» RECORDED INFORMATION
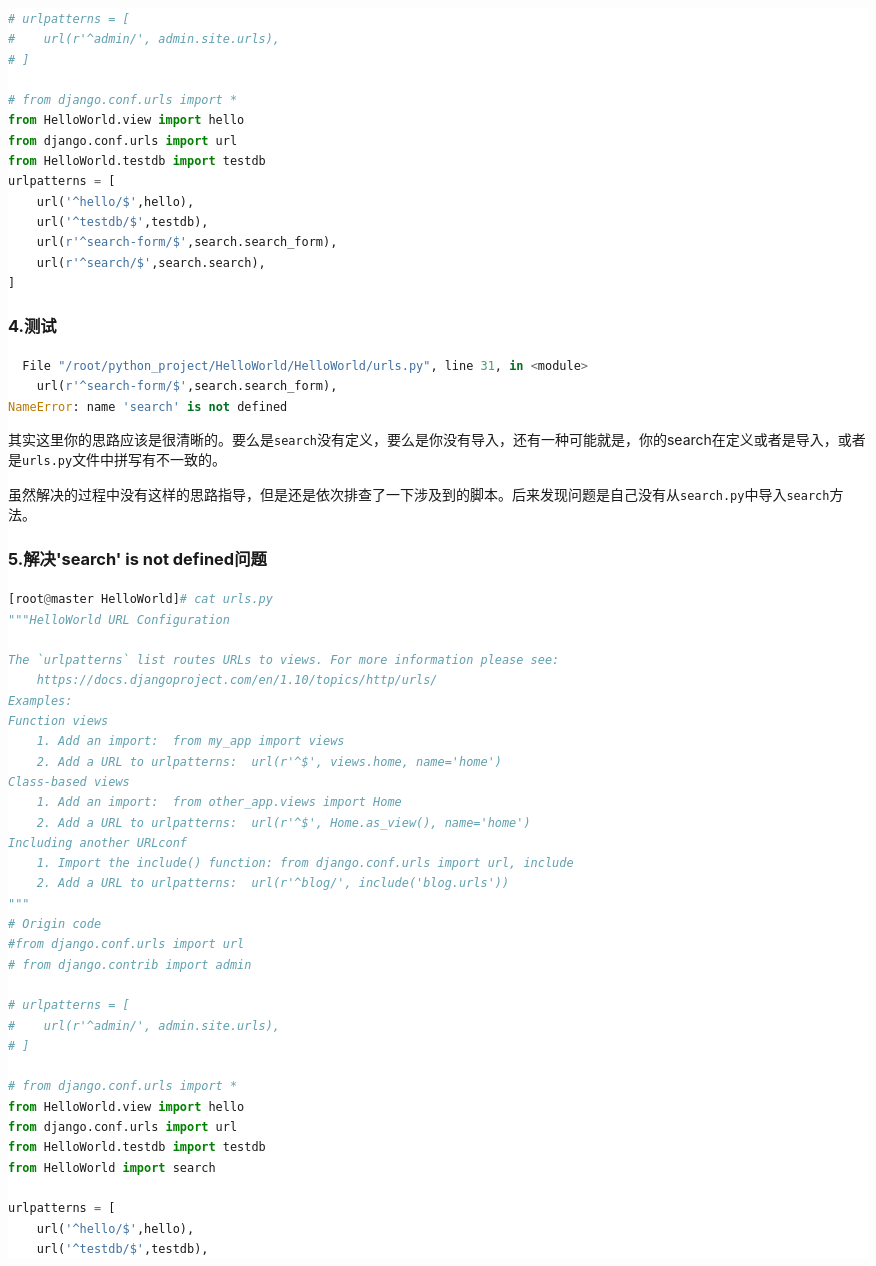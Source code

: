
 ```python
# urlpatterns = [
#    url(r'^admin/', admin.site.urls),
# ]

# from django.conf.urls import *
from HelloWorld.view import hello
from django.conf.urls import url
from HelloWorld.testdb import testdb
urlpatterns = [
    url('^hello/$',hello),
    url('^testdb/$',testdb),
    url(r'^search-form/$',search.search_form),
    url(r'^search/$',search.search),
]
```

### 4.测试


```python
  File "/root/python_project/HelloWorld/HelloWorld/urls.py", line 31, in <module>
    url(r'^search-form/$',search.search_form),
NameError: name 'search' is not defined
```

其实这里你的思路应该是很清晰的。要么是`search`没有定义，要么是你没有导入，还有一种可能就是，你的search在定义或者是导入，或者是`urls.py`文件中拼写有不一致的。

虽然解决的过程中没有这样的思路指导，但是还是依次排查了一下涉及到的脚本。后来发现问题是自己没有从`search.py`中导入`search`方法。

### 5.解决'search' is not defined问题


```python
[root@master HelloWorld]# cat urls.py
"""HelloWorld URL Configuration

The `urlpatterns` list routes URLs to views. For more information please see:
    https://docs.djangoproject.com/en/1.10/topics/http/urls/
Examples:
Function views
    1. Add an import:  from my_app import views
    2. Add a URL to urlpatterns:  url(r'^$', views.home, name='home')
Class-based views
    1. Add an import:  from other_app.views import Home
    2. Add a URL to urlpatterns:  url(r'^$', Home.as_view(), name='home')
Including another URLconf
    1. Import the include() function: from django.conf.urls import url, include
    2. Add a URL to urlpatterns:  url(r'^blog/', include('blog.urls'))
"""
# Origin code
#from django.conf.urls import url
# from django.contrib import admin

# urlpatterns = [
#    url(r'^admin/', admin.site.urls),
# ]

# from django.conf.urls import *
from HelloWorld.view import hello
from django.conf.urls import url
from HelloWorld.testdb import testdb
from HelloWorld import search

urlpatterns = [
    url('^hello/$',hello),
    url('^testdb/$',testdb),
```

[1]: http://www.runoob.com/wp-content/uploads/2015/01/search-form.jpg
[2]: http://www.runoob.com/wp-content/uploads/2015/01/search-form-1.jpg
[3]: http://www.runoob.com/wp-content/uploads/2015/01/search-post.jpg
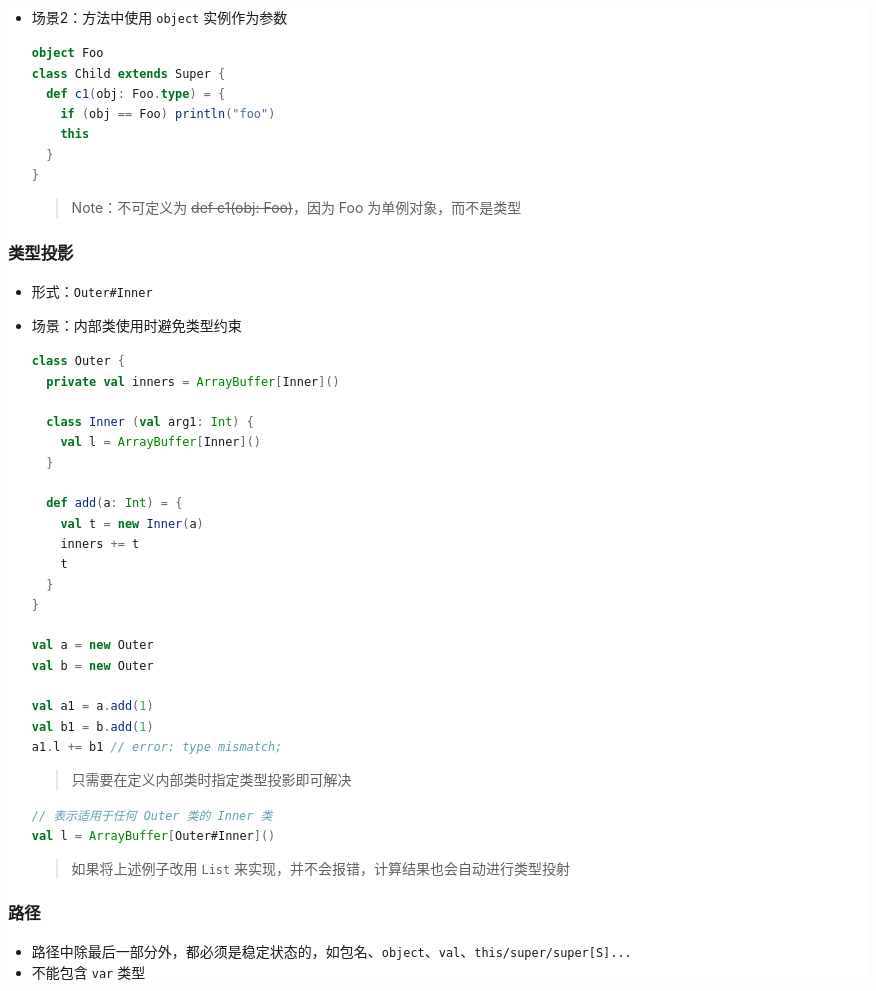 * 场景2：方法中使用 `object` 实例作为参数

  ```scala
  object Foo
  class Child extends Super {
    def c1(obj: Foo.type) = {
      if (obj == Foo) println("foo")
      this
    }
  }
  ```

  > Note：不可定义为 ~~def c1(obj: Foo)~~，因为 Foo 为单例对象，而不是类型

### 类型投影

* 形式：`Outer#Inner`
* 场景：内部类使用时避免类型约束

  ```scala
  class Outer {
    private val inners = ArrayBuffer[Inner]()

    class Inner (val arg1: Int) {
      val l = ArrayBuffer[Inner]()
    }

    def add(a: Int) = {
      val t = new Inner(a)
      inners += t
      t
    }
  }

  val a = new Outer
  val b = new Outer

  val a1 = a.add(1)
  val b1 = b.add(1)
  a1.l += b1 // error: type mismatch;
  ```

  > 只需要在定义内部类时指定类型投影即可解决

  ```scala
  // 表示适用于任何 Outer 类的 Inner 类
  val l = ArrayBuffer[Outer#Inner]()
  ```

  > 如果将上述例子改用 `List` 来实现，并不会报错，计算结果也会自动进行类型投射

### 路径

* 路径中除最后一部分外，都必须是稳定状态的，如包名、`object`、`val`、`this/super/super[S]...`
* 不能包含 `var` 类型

...

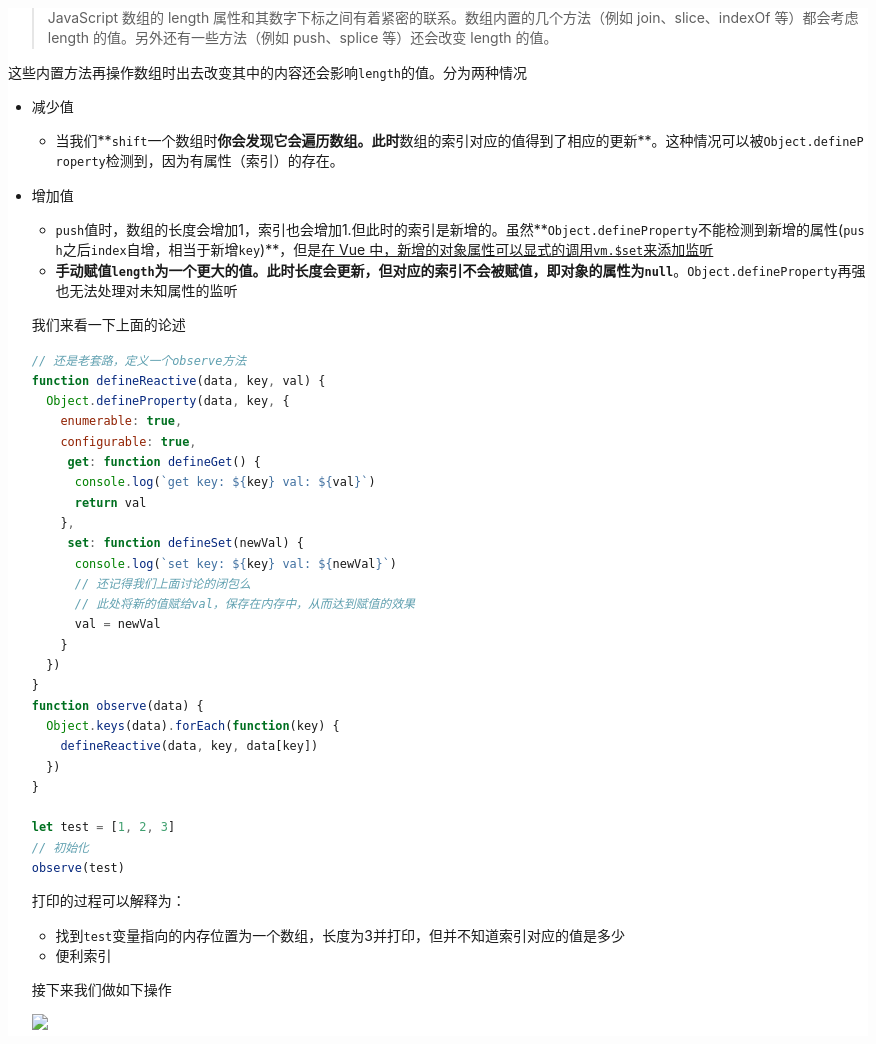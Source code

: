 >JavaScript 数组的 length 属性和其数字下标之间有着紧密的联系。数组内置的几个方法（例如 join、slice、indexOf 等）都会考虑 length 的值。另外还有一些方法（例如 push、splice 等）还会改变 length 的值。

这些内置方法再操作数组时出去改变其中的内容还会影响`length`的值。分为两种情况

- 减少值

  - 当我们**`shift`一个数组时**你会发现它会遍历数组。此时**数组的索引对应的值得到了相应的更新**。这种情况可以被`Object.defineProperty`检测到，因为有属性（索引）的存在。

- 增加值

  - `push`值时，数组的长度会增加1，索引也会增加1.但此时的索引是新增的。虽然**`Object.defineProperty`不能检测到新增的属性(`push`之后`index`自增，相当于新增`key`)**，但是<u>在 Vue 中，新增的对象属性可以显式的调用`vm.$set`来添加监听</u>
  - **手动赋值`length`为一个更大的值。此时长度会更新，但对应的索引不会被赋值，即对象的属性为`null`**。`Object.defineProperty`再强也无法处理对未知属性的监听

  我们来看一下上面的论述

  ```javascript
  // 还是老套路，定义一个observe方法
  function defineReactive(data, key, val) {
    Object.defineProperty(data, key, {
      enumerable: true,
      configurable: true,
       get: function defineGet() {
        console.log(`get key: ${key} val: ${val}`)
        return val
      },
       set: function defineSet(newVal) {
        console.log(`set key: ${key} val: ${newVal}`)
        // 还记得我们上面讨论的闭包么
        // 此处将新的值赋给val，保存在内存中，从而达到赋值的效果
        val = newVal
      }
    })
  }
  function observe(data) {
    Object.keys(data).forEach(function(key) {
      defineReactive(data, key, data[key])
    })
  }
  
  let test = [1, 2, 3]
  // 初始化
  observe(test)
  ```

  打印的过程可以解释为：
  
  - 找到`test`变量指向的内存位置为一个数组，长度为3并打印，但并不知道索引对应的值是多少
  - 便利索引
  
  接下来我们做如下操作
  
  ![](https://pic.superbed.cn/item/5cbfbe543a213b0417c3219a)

» EXERCISE
Look through the entries above; copy every line holding the string "data".

» EXERCISE RESULT
  function defineReactive(data, key, val) {
    Object.defineProperty(data, key, {
  function observe(data) {
    Object.keys(data).forEach(function(key) {
      defineReactive(data, key, data[key])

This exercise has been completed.